İçerik açısından ise bir şeyler vermek lazm insanlara diye düşünüyorum. Hayatıma dönüp baktığımda yazmaya-insanlara anlatmaya değer pek birşey bulamıyorum çünkü yaşadığım en kallavi aşk hikayesi bile satırlara döküldüğünde karşı taraf için klişe ya da sıkıcı bir hikayeden fazlası olmaz gibi geliyor. Bunun dışında aslında kendimi oldukça zeki bulmama rağmen söylediğim sözlerin hayata bakış açımın insanların dimağında bir yer edeceğini de düşünmüyorum. Birilerinden etkilenmek isteyen gider Sarte okur ne bileyim Schopenhauer okur bana mı kaldı?

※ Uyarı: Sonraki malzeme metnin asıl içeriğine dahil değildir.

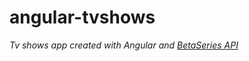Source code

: # angular-tvshows

*Tv shows app created with Angular and [BetaSeries API](//www.betaseries.com/api/docs)*
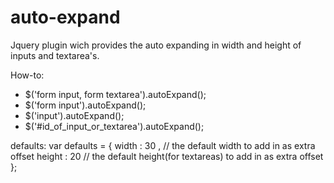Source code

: auto-expand
===========

Jquery plugin wich provides the auto expanding in width and height of inputs and textarea's.

How-to:
* $('form input, form textarea').autoExpand();
* $('form input').autoExpand();
* $('input').autoExpand();
* $('#id_of_input_or_textarea').autoExpand();

defaults:
	var defaults = {
		width : 30 , 	// the default width to add in as extra offset
		height : 20		// the default height(for textareas) to add in as extra offset
	};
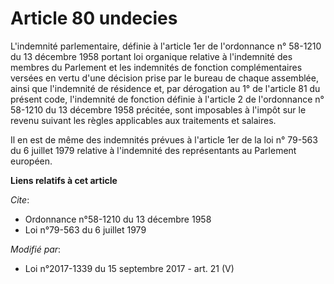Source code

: # Article 80 undecies

L'indemnité parlementaire, définie à l'article 1er de l'ordonnance n° 58-1210 du 13 décembre 1958 portant loi organique
relative à l'indemnité des membres du Parlement et les indemnités de fonction complémentaires versées en vertu d'une décision
prise par le bureau de chaque assemblée, ainsi que l'indemnité de résidence et, par dérogation au 1° de l'article 81 du
présent code, l'indemnité de fonction définie à l'article 2 de l'ordonnance n° 58-1210 du 13 décembre 1958 précitée, sont
imposables à l'impôt sur le revenu suivant les règles applicables aux traitements et salaires.

Il en est de même des indemnités prévues à l'article 1er de la loi n° 79-563 du 6 juillet 1979 relative à l'indemnité des
représentants au Parlement européen.

**Liens relatifs à cet article**

_Cite_:

  - Ordonnance n°58-1210 du 13 décembre 1958
  - Loi n°79-563 du 6 juillet 1979

_Modifié par_:

  - Loi n°2017-1339 du 15 septembre 2017 - art. 21 (V)
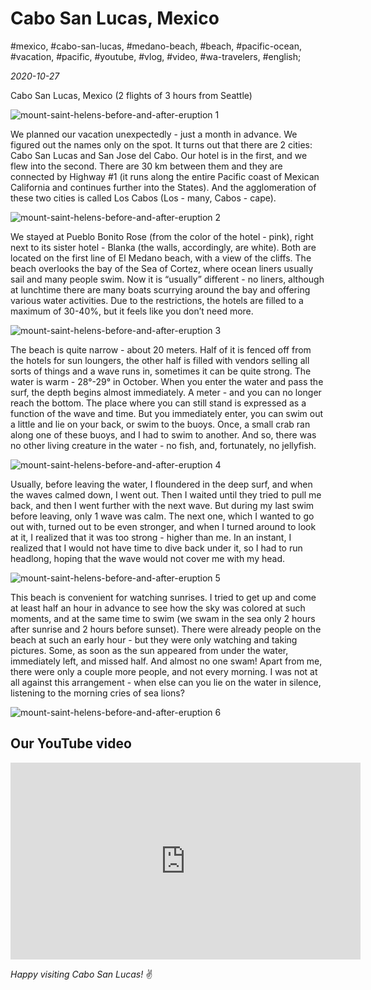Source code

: # Cabo San Lucas, Mexico

#mexico, #cabo-san-lucas, #medano-beach, #beach, #pacific-ocean, #vacation, #pacific, #youtube, #vlog, #video, #wa-travelers, #english;

_2020-10-27_

Cabo San Lucas, Mexico (2 flights of 3 hours from Seattle)

![mount-saint-helens-before-and-after-eruption 1](/images/mount-saint-helens-before-and-after-eruption/1.jpg "mount-saint-helens-before-and-after-eruption 1")

We planned our vacation unexpectedly - just a month in advance. We figured out the names only on the spot. It turns out that there are 2 cities: Cabo San Lucas and San Jose del Cabo. Our hotel is in the first, and we flew into the second. There are 30 km between them and they are connected by Highway #1 (it runs along the entire Pacific coast of Mexican California and continues further into the States). And the agglomeration of these two cities is called Los Cabos (Los - many, Cabos - cape).

![mount-saint-helens-before-and-after-eruption 2](/images/mount-saint-helens-before-and-after-eruption/2.jpg "mount-saint-helens-before-and-after-eruption 2")

We stayed at Pueblo Bonito Rose (from the color of the hotel - pink), right next to its sister hotel - Blanka (the walls, accordingly, are white). Both are located on the first line of El Medano beach, with a view of the cliffs. The beach overlooks the bay of the Sea of ​​Cortez, where ocean liners usually sail and many people swim. Now it is “usually” different - no liners, although at lunchtime there are many boats scurrying around the bay and offering various water activities. Due to the restrictions, the hotels are filled to a maximum of 30-40%, but it feels like you don’t need more.

![mount-saint-helens-before-and-after-eruption 3](/images/mount-saint-helens-before-and-after-eruption/3.jpg "mount-saint-helens-before-and-after-eruption 3")

The beach is quite narrow - about 20 meters. Half of it is fenced off from the hotels for sun loungers, the other half is filled with vendors selling all sorts of things and a wave runs in, sometimes it can be quite strong. The water is warm - 28°-29° in October. When you enter the water and pass the surf, the depth begins almost immediately. A meter - and you can no longer reach the bottom. The place where you can still stand is expressed as a function of the wave and time. But you immediately enter, you can swim out a little and lie on your back, or swim to the buoys. Once, a small crab ran along one of these buoys, and I had to swim to another. And so, there was no other living creature in the water - no fish, and, fortunately, no jellyfish.

![mount-saint-helens-before-and-after-eruption 4](/images/mount-saint-helens-before-and-after-eruption/4.jpg "mount-saint-helens-before-and-after-eruption 4")

Usually, before leaving the water, I floundered in the deep surf, and when the waves calmed down, I went out. Then I waited until they tried to pull me back, and then I went further with the next wave. But during my last swim before leaving, only 1 wave was calm. The next one, which I wanted to go out with, turned out to be even stronger, and when I turned around to look at it, I realized that it was too strong - higher than me. In an instant, I realized that I would not have time to dive back under it, so I had to run headlong, hoping that the wave would not cover me with my head.

![mount-saint-helens-before-and-after-eruption 5](/images/mount-saint-helens-before-and-after-eruption/5.jpg "mount-saint-helens-before-and-after-eruption 5")

This beach is convenient for watching sunrises. I tried to get up and come at least half an hour in advance to see how the sky was colored at such moments, and at the same time to swim (we swam in the sea only 2 hours after sunrise and 2 hours before sunset). There were already people on the beach at such an early hour - but they were only watching and taking pictures. Some, as soon as the sun appeared from under the water, immediately left, and missed half. And almost no one swam! Apart from me, there were only a couple more people, and not every morning. I was not at all against this arrangement - when else can you lie on the water in silence, listening to the morning cries of sea lions?

![mount-saint-helens-before-and-after-eruption 6](/images/mount-saint-helens-before-and-after-eruption/6.jpg "mount-saint-helens-before-and-after-eruption 6")

## Our YouTube video

<div class="responsive-iframe">
<iframe width="560" height="315" src="https://www.youtube.com/embed/NDWru3dzmYg?si=it7gz9xFuREcjfU8" title="YouTube video player" frameborder="0" allow="accelerometer; autoplay; clipboard-write; encrypted-media; gyroscope; picture-in-picture; web-share" referrerpolicy="strict-origin-when-cross-origin" allowfullscreen></iframe>
</div>

_Happy visiting Cabo San Lucas!_ :v:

Eh ben bunları düşünedururken millet şakır şakır yazı yazıyor, "Hayat..." gibi babacan, iddalı başlıklar atıyor. Pek okuyasım gelmiyor açıkcası.

1 yorum:

  1. Sana katılıyorum. Ancak şuda var ki yeni bir jenerasyon geldi, ben kendimi bu kuşağa ait görmüyorum. Bu kuşak tuvalete gittiğini bile sosyal paylaşım ağlarında paylaşıyor ve aylık 5000 mesaj ortalaması ile içindekileri anlatıyor. Şuna eminim, bu jenerasyonun mahremiyet, özel ve yanlızlık kavramları ile ilgili sıkıntıları olacak.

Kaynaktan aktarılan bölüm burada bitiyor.